Ideal for practitioners and students using computer technology and algorithms, this book introduces you to:
- The interpretations and applications of vectors and matrices
- Matrix arithmetic (various multiplications and transformations)
- Independence, rank, and inverses
- Important decompositions used in applied linear algebra (including LU and QR)
- Eigendecomposition and singular value decomposition
- Applications including least-squares model fitting and principal components analysis
商品描述(中文翻譯)
如果你想在任何計算或技術領域工作,你需要了解線性代數。作為矩陣及其操作的研究,線性代數是幾乎所有在電腦中實現的算法和分析的數學基礎。但是,幾十年前的教科書中介紹的方式與專業人士如何使用線性代數來解決現實世界的現代應用有很大不同。
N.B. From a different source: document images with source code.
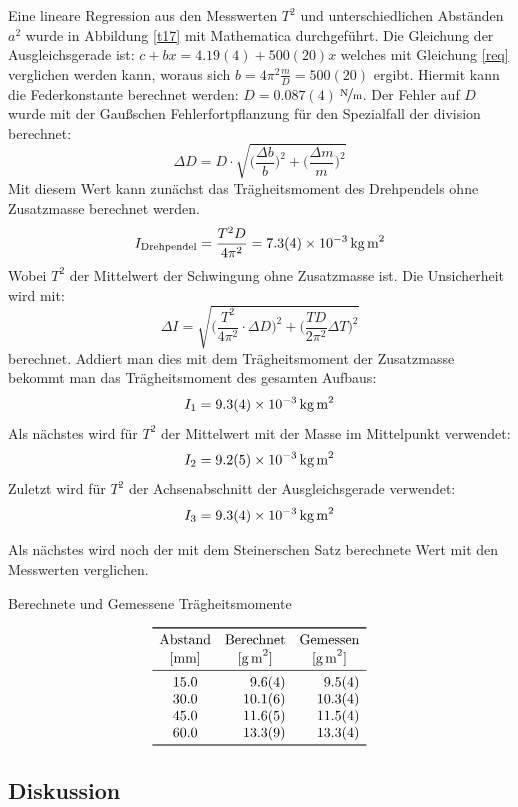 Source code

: \documentclass[11pt,a4paper]{article}
\begin{document}
Eine lineare Regression aus den Messwerten $T^2$ und unterschiedlichen Abständen $a^2$ wurde in Abbildung \ref{t17} mit Mathematica durchgeführt. Die Gleichung der Ausgleichsgerade ist: $c+bx=4.19(4) + 500(20) x$ welches mit Gleichung \eqref{req} verglichen werden kann, woraus sich $b = 4\pi^2 \frac{m}{D} = 500(20)$ ergibt. Hiermit kann die Federkonstante berechnet werden: $D = 0.087(4)$\,$\nicefrac{\textrm{N}}{\textrm{m}}$. Der Fehler auf $D$ wurde mit der Gaußschen Fehlerfortpflanzung für den Spezialfall der division berechnet:
$$\Delta D = D\cdot \sqrt{\bigg(\frac{\Delta b}{b}\bigg)^2+\bigg(\frac{\Delta m}{m}\bigg)^2}$$
Mit diesem Wert kann zunächst das Trägheitsmoment des Drehpendels ohne Zusatzmasse berechnet werden. 
$$I_{\textrm{Drehpendel}} = \frac{T^2D}{4\pi^2} = 7.3(4)\times 10^{-3}\,\textrm{kg\,m}^2$$
Wobei $T^2$ der Mittelwert der Schwingung ohne Zusatzmasse ist. Die Unsicherheit wird mit: 
$$\Delta I = \sqrt{\bigg(\frac{T^2}{4\pi^2}\cdot \Delta D\bigg)^2 + \bigg( \frac{TD}{2\pi^2}\Delta T\bigg)^2}$$
berechnet.
Addiert man dies mit dem Trägheitsmoment der Zusatzmasse bekommt man das Trägheitsmoment des gesamten Aufbaus:
$$I_1 = 9.3(4) \times 10^{-3}\,\textrm{kg\,m}^2$$
Als nächstes wird für $T^2$ der Mittelwert mit der Masse im Mittelpunkt verwendet:
$$I_2 = 9.2(5) \times 10^{-3}\,\textrm{kg\,m}^2$$
Zuletzt wird für $T^2$ der Achsenabschnitt der Ausgleichsgerade verwendet:
$$I_3 = 9.3(4) \times 10^{-3}\,\textrm{kg\,m}^2$$

Als nächstes wird noch der mit dem Steinerschen Satz berechnete Wert mit den Messwerten verglichen.

\begin{table}[h]
\caption{Berechnete und Gemessene Trägheitsmomente}
$$
\begin{array}{crr}
	\toprule 
	\textrm{Abstand} & \textrm{Berechnet} & \textrm{Gemessen}\\
	\textrm{[mm]} & \multicolumn{1}{c}{\textrm{[g\,m}^2]} & \multicolumn{1}{c}{\textrm{[g\,m}^2]}\\
	\midrule
	15.0 & 9.6(4) & 9.5(4)\\
	30.0 & 10.1(6) & 10.3(4)\\
	45.0 & 11.6(5) & 11.5(4)\\
	60.0 & 13.3(9) & 13.3(4) \\
	\bottomrule 
\end{array}
$$
\end{table}

\subsection{Diskussion}
\end{document}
這本由Mike X Cohen撰寫的實用指南以Python實現的線性代數核心概念為基礎,包括它們在數據科學、機器學習、深度學習、計算模擬和生物醫學數據處理應用中的使用。通過這本書的知識,你將能夠理解、實現和適應各種現代分析方法和算法。
這本書適合使用計算機技術和算法的從業人員和學生,它向你介紹了以下內容:
- 向量和矩陣的解釋和應用
- 矩陣運算(各種乘法和變換)
- 獨立性、秩和逆
- 應用線性代數中使用的重要分解(包括LU和QR)
- 特徵分解和奇異值分解
- 應用,包括最小二乘模型擬合和主成分分析
作者簡介
Mike is an associate professor of neuroscience at the Donders Institute (Radboud University Medical Centre) in the Netherlands. He has over 20 years experience teaching scientific coding, data analysis, statistics, and related topics, and has authored several online courses and textbooks. He has a suspiciously dry sense of humor and enjoys anything purple.
作者簡介(中文翻譯)
Mike是荷蘭Donders研究所(Radboud大學醫學中心)的神經科學副教授。他擁有超過20年的教授科學編碼、數據分析、統計和相關主題的經驗,並撰寫了幾本在線課程和教科書。他有一種異常幽默的幽默感,喜歡任何紫色的東西。